Beta 4 was released in February and I think the 'Exposure tab' was
added since then.
Maybe someone has packaged a newer version for Ubuntu? ..or you
could compile from SVN:
http://wiki.panotools.org/Hugin_Compiling_Ubuntu
--
Bruno
<http://wiki.panotools.org/Hugin_Compiling_Ubuntu> building from SVN
should get you there where you want.
if you find inconsistencies/errors in the instructions posted on that
wiki page, please report back.
Yuv
> hugin: error while loading shared libraries: libhuginbase.so.0.0:
>cannot open shared object file: No such file or directory
>The library has been installed to /usr/local/lib
>As I'm not an experienced linux user I don't know how to set up these
>path.
The ultimate solution is to get some .deb snapshot packages
released, as there is no need for everybody to have to jump through
these hoops.
The problem as you discovered is that your system doesn't look for
libraries in /usr/local/lib.
You can get this to work on your system by setting the
LD_LIBRARY_PATH environment variable or by adding the path to
/etc/ld.so.conf
(please somebody correct me if this isn't the right advice for
ubuntu)
--
Bruno
Since I have no problems here with kubuntu, I searched for this reference.
Here it is in "/usr/lib/libglut.so.3", which is a part of "freeglut3"-package.
(This is _not_ freeglut3-dev)
> After "./configure" I found the following warning:
>
> checking for GLUT library... no
> configure: WARNING: WARNING: GL/GLU/GLUT not found, disabling GPU
> mode
>
> I'm finding header files under /usr/include/GL (glut.h,
> freeglut.h ...)
> I'm finding libraries under /usr/lib (libGL.so.1.0.9639, libGLU.so.
> 1.3.070001, libglut.so.3.8.0 and some links to it)
>
> I fiddeled around with installing and uninstalling the packages:
> freeglut3-dev, libglut3-dev and glutg3-dev but was not successful.
> When getting the libraries as described below, both packages freeglut3-
> dev and libglut3-dev are installed.
> sudo apt-get install pkg-config libtiff4-dev libboost-graph-
> dev libboost-thread-dev \
> liblcms1-dev libglew-dev libplot-dev
> libglut3-dev libopenexr-dev libopenexr2c2a
>
> Maybe it shouldn't build "enblend-gpu.o" at all ..?
>
> So I'm quite lost here and can't build enblend under ubuntu.
>
Hope it helps.
Kornel
--
Kornel Benko
Kornel...@berlin.de
I had the same problem on fc8 x86_64 and got it to compile by
starting with a fresh enblend CVS checkout.
Though now I get the same error building in a mock chroot with all
the right headers/libraries installed, so there is something else
going on here.
--
Bruno
Make sure that you have x86_64 libraries installed.
[root@kursk lib]# yum list mesa-libGL mesa-libGLU
Installed Packages
mesa-libGL.x86_64 6.5.2-13.fc7
installed
mesa-libGL.i386 6.5.2-13.fc7
installed
mesa-libGLU.x86_64 6.5.2-13.fc7
installed
mesa-libGLU.i386 6.5.2-13.fc7
installed
> Make sure that you have x86_64 libraries installed.
>
> [root@kursk lib]# yum list mesa-libGL mesa-libGLU
Thanks, I had them.
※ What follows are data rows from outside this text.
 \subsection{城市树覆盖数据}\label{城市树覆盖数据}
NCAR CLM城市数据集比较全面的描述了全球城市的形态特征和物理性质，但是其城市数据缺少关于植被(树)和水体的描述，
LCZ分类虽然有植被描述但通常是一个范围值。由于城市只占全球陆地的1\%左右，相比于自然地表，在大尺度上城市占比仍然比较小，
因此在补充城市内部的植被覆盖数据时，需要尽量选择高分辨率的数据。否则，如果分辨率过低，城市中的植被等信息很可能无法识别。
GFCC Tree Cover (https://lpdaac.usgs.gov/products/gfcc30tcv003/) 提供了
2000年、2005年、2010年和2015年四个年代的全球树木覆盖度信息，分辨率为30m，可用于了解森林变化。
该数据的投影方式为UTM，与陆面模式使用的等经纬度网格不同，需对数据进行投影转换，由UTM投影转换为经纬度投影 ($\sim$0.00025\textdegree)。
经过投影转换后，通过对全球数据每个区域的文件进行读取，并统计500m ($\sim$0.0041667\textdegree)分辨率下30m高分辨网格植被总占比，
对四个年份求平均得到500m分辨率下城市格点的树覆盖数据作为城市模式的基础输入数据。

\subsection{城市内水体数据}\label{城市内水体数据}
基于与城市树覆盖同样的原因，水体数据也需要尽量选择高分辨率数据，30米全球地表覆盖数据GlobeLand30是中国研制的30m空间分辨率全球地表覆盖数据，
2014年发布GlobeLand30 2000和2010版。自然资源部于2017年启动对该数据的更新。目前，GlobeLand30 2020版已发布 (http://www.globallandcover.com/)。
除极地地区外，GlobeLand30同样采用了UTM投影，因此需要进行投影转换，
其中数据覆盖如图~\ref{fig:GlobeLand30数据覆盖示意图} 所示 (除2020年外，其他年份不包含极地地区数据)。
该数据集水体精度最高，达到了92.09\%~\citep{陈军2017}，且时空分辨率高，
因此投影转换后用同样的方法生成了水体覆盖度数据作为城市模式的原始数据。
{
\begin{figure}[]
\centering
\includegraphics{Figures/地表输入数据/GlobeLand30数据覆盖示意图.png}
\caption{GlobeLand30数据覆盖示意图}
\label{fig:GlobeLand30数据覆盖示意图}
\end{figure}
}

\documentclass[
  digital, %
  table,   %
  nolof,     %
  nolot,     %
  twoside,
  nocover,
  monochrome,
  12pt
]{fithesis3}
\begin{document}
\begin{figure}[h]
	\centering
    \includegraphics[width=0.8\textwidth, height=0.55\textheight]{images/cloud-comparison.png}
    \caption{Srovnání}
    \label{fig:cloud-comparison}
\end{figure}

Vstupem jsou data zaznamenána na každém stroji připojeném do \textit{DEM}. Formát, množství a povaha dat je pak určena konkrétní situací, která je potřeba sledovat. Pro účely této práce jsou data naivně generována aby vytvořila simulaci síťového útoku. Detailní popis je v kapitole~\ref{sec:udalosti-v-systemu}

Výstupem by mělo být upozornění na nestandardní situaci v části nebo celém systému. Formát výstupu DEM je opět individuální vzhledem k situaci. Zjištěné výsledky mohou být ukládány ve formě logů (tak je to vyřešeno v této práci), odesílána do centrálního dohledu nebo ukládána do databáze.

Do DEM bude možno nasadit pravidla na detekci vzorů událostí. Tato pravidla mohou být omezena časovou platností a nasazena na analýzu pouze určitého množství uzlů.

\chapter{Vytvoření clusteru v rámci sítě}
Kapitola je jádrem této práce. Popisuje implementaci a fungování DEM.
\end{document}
I eventually figured out the full list of
packages required to compile enblend, these packages and their
dependencies are required to build 3.0 on fedora:
libtiff-devel boost-devel lcms-devel plotutils-devel freeglut-devel
glew-devel
These are the additional packages required to build 3.1:
libXmu-devel libXi-devel libjpeg-devel libpng-devel
--
Bruno
Don't know what this might be, though you can test to see if any of
the tools are failing by stitching the project directly with 'make':
Save (without stitching), you should get a 'project.pto.mk' Makefile
as well as the 'project.pto' file. In a terminal, run 'make' like
so:
cd /path/to/folder
make -f project.pto.mk
This should give you some idea where the problem is.
--
Bruno
>Illegal token in 'p'-line [69] [E] [E-0.607398 R0 n"TIFF_m c:DEFLATE r:CROP"]
>Illegal token in 'p'-line [82] [R] [R0 n"TIFF_m c:DEFLATE r:CROP"]
It looks like PTmender doesn't know about the new E & R parameters,
so it refused to do the stitch.
Is there any reason why you are using 'PTmender' instead of 'nona'
as your stitcher? 'nona' should be the default.
--
Bruno
Using `make install` to put something like hugin into /usr isn't
such a good idea as there is no easy way to remove all the files at
a later date. On debian/ubuntu you can use `checkinstall` which
will do the right thing and give you something you can remove with
dselect (or whatever you use these days on debian for package
management).
--
Bruno
It doesn't and maybe it should, but even if it did this would be
very fragile - On most linux distributions /usr is maintained
entirely by the package management system.
This is why we don't have to worry about linux systems getting
'clogged up', all I have to do is `rm -rf /usr/local && yum update`
and I have a system that is effectively as clean as a fresh install.